__EXERCISE GOAL__
With the exception of the pictures, transcribe the entire listing exactly.

__GIVEN ENTRIES__
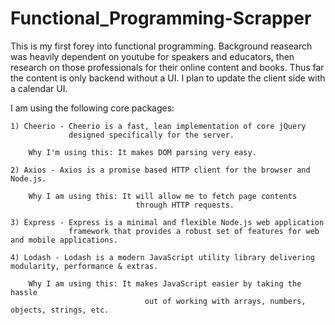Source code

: # Functional_Programming-Scrapper

This is my first forey into functional programming. Background reasearch was heavily dependent on youtube for speakers and educators, 
then research on those professionals for their online content and books. Thus far the content is only backend without a UI. I plan to 
update the client side with a calendar UI. 

I am using the following core packages:

    1) Cheerio - Cheerio is a fast, lean implementation of core jQuery 
                 designed specifically for the server. 

        Why I'm using this: It makes DOM parsing very easy.
            
    2) Axios - Axios is a promise based HTTP client for the browser and Node.js.

        Why I am using this: It will allow me to fetch page contents 
                                through HTTP requests.

    3) Express - Express is a minimal and flexible Node.js web application 
                 framework that provides a robust set of features for web and mobile applications.

    4) Lodash - Lodash is a modern JavaScript utility library delivering modularity, performance & extras. 

        Why I am using this: It makes JavaScript easier by taking the hassle 
                                  out of working with arrays, numbers, objects, strings, etc.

__RESPONSE__
Source code

: # Functional_Programming-Scrapper

This is my first forey into functional programming. Background reasearch was heavily dependent on youtube for speakers and educators, 
then research on those professionals for their online content and books. Thus far the content is only backend without a UI. I plan to 
update the client side with a calendar UI. 

I am using the following core packages:

    1) Cheerio - Cheerio is a fast, lean implementation of core jQuery 
                 designed specifically for the server. 

        Why I'm using this: It makes DOM parsing very easy.
            
    2) Axios - Axios is a promise based HTTP client for the browser and Node.js.

        Why I am using this: It will allow me to fetch page contents 
                                through HTTP requests.

    3) Express - Express is a minimal and flexible Node.js web application 
                 framework that provides a robust set of features for web and mobile applications.

    4) Lodash - Lodash is a modern JavaScript utility library delivering modularity, performance & extras. 

        Why I am using this: It makes JavaScript easier by taking the hassle 
                                  out of working with arrays, numbers, objects, strings, etc.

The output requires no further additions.